Another possible explanation could be the development of an ectopic functioning PA located in the posterior pituitary, as it has been occasionally reported [31]. However, this situation is not plausible in the cases reported here, because PPT was confirmed histologically in all of them.

Lastly, a stimulation of the corticotroph cells of the intermediate lobe by PPTs could explain the development of CD in some PPT patients [32].

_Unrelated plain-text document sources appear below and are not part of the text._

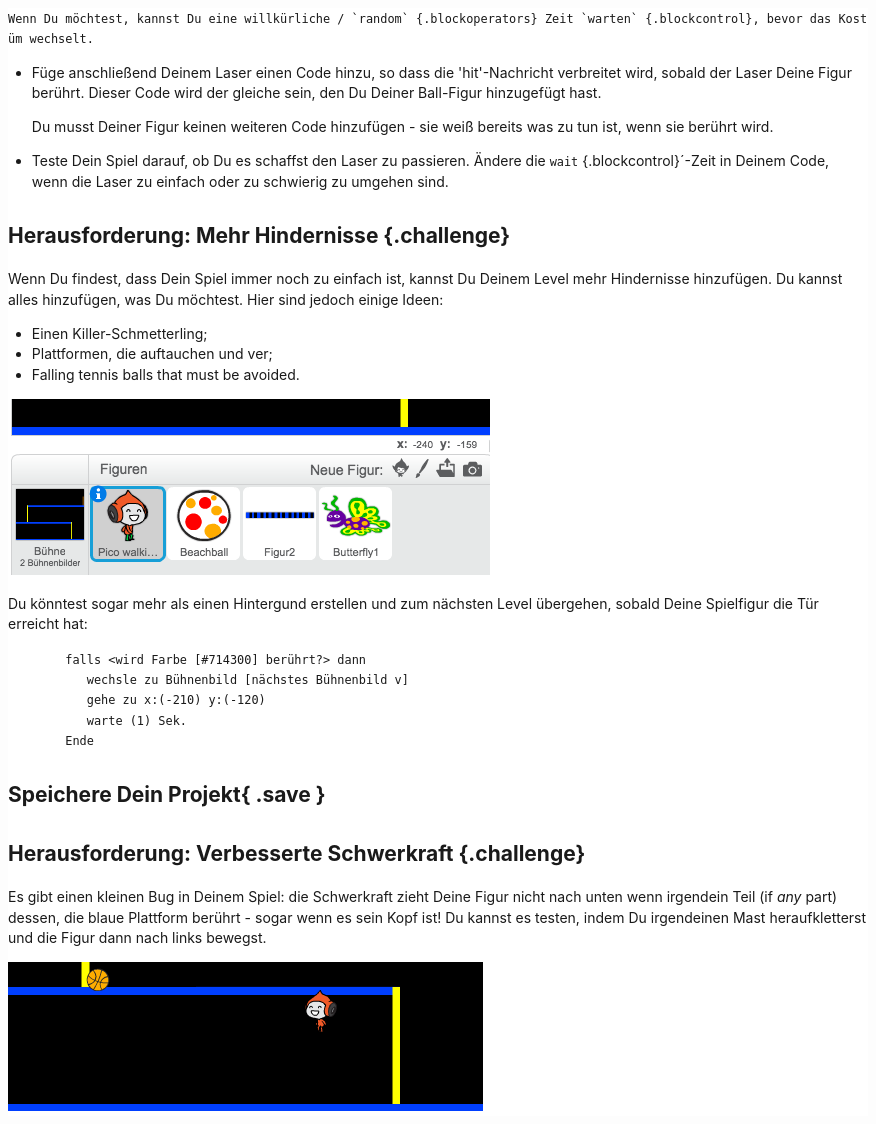 	Wenn Du möchtest, kannst Du eine willkürliche / `random` {.blockoperators} Zeit `warten` {.blockcontrol}, bevor das Kostüm wechselt.

+ Füge anschließend Deinem Laser einen Code hinzu, so dass die 'hit'-Nachricht verbreitet wird, sobald der Laser Deine Figur berührt. Dieser Code wird der gleiche sein, den Du Deiner Ball-Figur hinzugefügt hast.

	Du musst Deiner Figur keinen weiteren Code hinzufügen - sie weiß bereits was zu tun ist, wenn sie berührt wird.

+ Teste Dein Spiel darauf, ob Du es schaffst den Laser zu passieren. Ändere die `wait` {.blockcontrol}´-Zeit in Deinem Code, wenn die Laser zu einfach oder zu schwierig zu umgehen sind.

## Herausforderung: Mehr Hindernisse {.challenge}
Wenn Du findest, dass Dein Spiel immer noch zu einfach ist, kannst Du Deinem Level mehr Hindernisse hinzufügen. Du kannst alles hinzufügen, was Du möchtest. Hier sind jedoch einige Ideen:

+ Einen Killer-Schmetterling;
+ Plattformen, die auftauchen und ver;
+ Falling tennis balls that must be avoided.

![screenshot](images/dodge-obstacles.png)

Du könntest sogar mehr als einen Hintergund erstellen und zum nächsten Level übergehen, sobald Deine Spielfigur die Tür erreicht hat:

```blocks
		falls <wird Farbe [#714300] berührt?> dann
		   wechsle zu Bühnenbild [nächstes Bühnenbild v]
		   gehe zu x:(-210) y:(-120)
		   warte (1) Sek.
		Ende
```

## Speichere Dein Projekt{ .save }

## Herausforderung: Verbesserte Schwerkraft {.challenge}
Es gibt einen kleinen Bug in Deinem Spiel: die Schwerkraft zieht Deine Figur nicht nach unten wenn irgendein Teil (if _any_ part) dessen, die blaue Plattform berührt - sogar wenn es sein Kopf ist!  Du kannst es testen, indem Du irgendeinen Mast heraufkletterst und die Figur dann nach links bewegst.

![screenshot](images/dodge-gravity-bug.png)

Interestingly, unlike Pi and GCT, SCO have never been associated with CD or acromegaly. The reason for this lack of association is unclear given the common origin with the other PPTs. It is true that the number of SCOs published until now is very low (n = 47; 17%) [1]. We cannot rule out that with an increasing number of SCO, new cases of CD or acromegaly could emerge, although this is merely speculative.

Conclusions and future perspectives

In summary, PPTs are rare neoplasms originating from the glia cells of the neurohypophysis. Although cases reported to date have been few, the association of these tumors with hormone hypersecretion syndromes is higher than what would be expected by coincidence. Furthermore, in reported associations some peculiarities stand out, such as the preference for the female gender, the predominance of Pi, the smaller size of PPTs compared to sporadic ones, and the incidental nature of all PPTs. Cure rates of PPTs after surgery has been reported to be high, although no pathological imaging of PA was found in most patients. Nonetheless, hormone hypersecretion remission was not always achieved, especially in the cases of patients with acromegaly.

The structural and functional relationship of pituicytes with adenohypophysis cells and the intermediate pituitary lobe should be further studied. In this context, it would be helpful to carry out cytological and IHC studies in cells from PPT to analyze the presence of substances such as cytokines, different growth factors, ACTH- or GH-releasing factors that could stimulate the secretion and growth of corticotropic and somatotropic cells. This could demonstrate that neoplastic glial cells of the neurohypophysis play a role in hormonal secretion and oncogenic differentiation of some types of adenohypophyseal cells. Therefore, the focus should be on investigating the effect of neurohypophyseal glial cells on the secretory and proliferative function of anterior pituitary cells.

Our current knowledge is limited and further molecular, translational and clinical investigation on PPTs is warranted.